Architecture Designer Examples
Externalized from the agent definition per the few-shot-examples rule (#1587).
Architecture Designer — Worked Examples
Externalized from the agent definition per the few-shot-examples rule (#1587).
Usage Examples
E-Commerce Platform
Design architecture for an e-commerce platform:
- Expected: 100K daily active users
- Features: Product catalog, cart, checkout, payments
- Requirements: PCI compliance, 99.9% uptime
- Integrations: Payment gateways, shipping providers
- Budget: Cloud-native, cost-optimized
Real-Time Analytics System
Design architecture for real-time analytics:
- Data volume: 1M events/second
- Processing: Stream processing with ML inference
- Storage: 90-day hot data, 2-year cold storage
- Query requirements: Sub-second dashboard updates
- Compliance: GDPR data handling
Microservices Migration
Design migration from monolith to microservices:
- Current: Django monolith with PostgreSQL
- Target: Containerized microservices
- Constraints: Zero downtime migration
- Timeline: 6-month gradual migration
- Team: 10 developers, mixed experience
Architecture Patterns
Microservices Architecture
graph TB
Gateway[API Gateway]
Auth[Auth Service]
User[User Service]
Product[Product Service]
Order[Order Service]
Payment[Payment Service]
Gateway --> Auth
Gateway --> User
Gateway --> Product
Gateway --> Order
Order --> Payment
Order --> Product
Event-Driven Architecture
graph LR
Producer[Event Producers]
Broker[Message Broker]
Consumer1[Service A]
Consumer2[Service B]
Consumer3[Service C]
Producer --> Broker
Broker --> Consumer1
Broker --> Consumer2
Broker --> Consumer3
Layered Architecture
┌─────────────────────────┐
│ Presentation Layer │
├─────────────────────────┤
│ Application Layer │
├─────────────────────────┤
│ Business Logic │
├─────────────────────────┤
│ Data Access Layer │
├─────────────────────────┤
│ Database │
└─────────────────────────┘
Deployment Sample: Container Orchestration
# Kubernetes deployment example
apiVersion: apps/v1
kind: Deployment
metadata:
name: app-deployment
spec:
replicas: 3
selector:
matchLabels:
app: myapp
template:
metadata:
labels:
app: myapp
spec:
containers:
- name: app
image: myapp:latest
ports:
- containerPort: 8080
ADR Template Sample
# ADR-001: [Decision Title]
## Status
Accepted/Rejected/Deprecated
## Context
[What is the issue we're addressing?]
## Decision
[What are we doing?]
## Consequences
[What are the trade-offs?]
## Alternatives Considered
[What other options were evaluated?]
Few-Shot Examples
Example 1: Simple - Authentication Service Component Design
Input:
Design the authentication service component for our healthcare portal application. We need to support healthcare providers logging in with their NPI numbers and passwords, with multi-factor authentication required for compliance. The service should integrate with our existing LDAP directory for provider verification.
Output:
## Component: Authentication Service
### Overview
Standalone authentication service handling provider credential verification, session management, and MFA enforcement for HIPAA-compliant healthcare portal access.
### Technology Stack
- **Runtime**: Node.js 20.x (LTS)
- **Framework**: Express.js with helmet security middleware
- **Authentication**: Passport.js with custom NPI strategy
- **MFA**: Speakeasy (TOTP) + Twilio (SMS backup)

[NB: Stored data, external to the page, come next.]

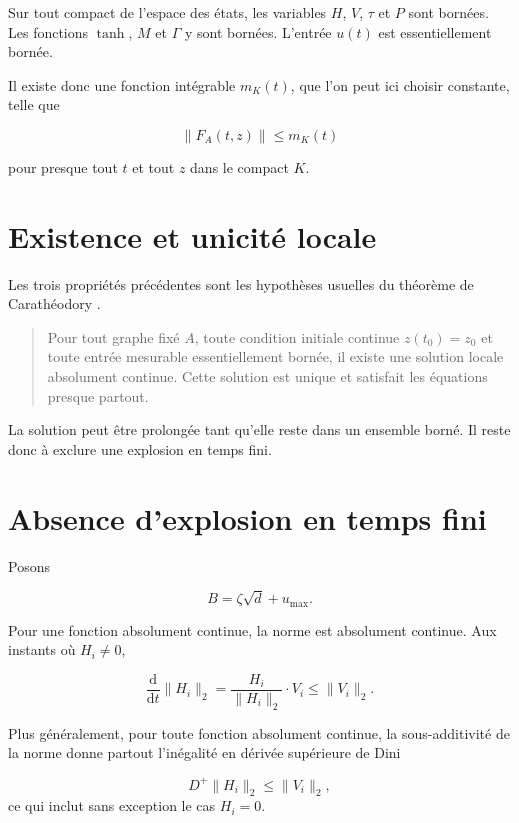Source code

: Sur tout compact de l'espace des états, les variables \(H\), \(V\),
\(\tau\) et \(P\) sont bornées. Les fonctions \(\tanh\), \(M\) et
\(\Gamma\) y sont bornées. L'entrée \(u(t)\) est essentiellement
bornée.

Il existe donc une fonction intégrable \(m_K(t)\), que l'on peut ici
choisir constante, telle que

\[
\|F_A(t,z)\|
\leq
m_K(t)
\]

pour presque tout \(t\) et tout \(z\) dans le compact \(K\).

\section{Existence et unicité locale}
\label{annexe-existence-locale}

Les trois propriétés précédentes sont les hypothèses usuelles du
théorème de Carathéodory
\cite{filippov1988differential}.

\begin{quote}
Pour tout graphe fixé \(A\), toute condition initiale continue
\(z(t_0)=z_0\) et toute entrée mesurable essentiellement bornée, il
existe une solution locale absolument continue. Cette solution est
unique et satisfait les équations presque partout.
\end{quote}

La solution peut être prolongée tant qu'elle reste dans un ensemble
borné. Il reste donc à exclure une explosion en temps fini.

\section{Absence d'explosion en temps fini}
\label{annexe-existence-non-explosion}

Posons

\[
B=\zeta\sqrt d+u_{\max}.
\]

Pour une fonction absolument continue, la norme est absolument
continue. Aux instants où \(H_i\neq0\),

\[
\frac{\mathrm d}{\mathrm dt}\|H_i\|_2
=
\frac{H_i}{\|H_i\|_2}\cdot V_i
\leq
\|V_i\|_2.
\]

Plus généralement, pour toute fonction absolument continue, la
sous-additivité de la norme donne partout l'inégalité en dérivée
supérieure de Dini

\[
D^+\|H_i\|_2\leq\|V_i\|_2,
\]
ce qui inclut sans exception le cas \(H_i=0\).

- **Session Store**: Redis 7.x
- **Directory Integration**: ldapjs for LDAP connectivity
### Component Responsibilities
1. Validate NPI number format and existence
2. Authenticate against LDAP directory
3. Enforce MFA challenge/response
4. Issue JWT access tokens (15min) and refresh tokens (7 days)
5. Maintain active session registry in Redis
6. Audit all authentication attempts
### API Endpoints
- `POST /auth/login` - Initial credential submission
- `POST /auth/mfa/verify` - MFA code verification
- `POST /auth/refresh` - Token refresh
- `POST /auth/logout` - Session termination
- `GET /auth/session` - Session validation
### Data Flow
Provider → [NPI + Password] → Auth Service → LDAP Validation
↓
[MFA Challenge]
↓
Provider → [MFA Code]
↓
[JWT Token + Session] → Redis
### Security Measures
- Bcrypt password hashing (cost factor 12)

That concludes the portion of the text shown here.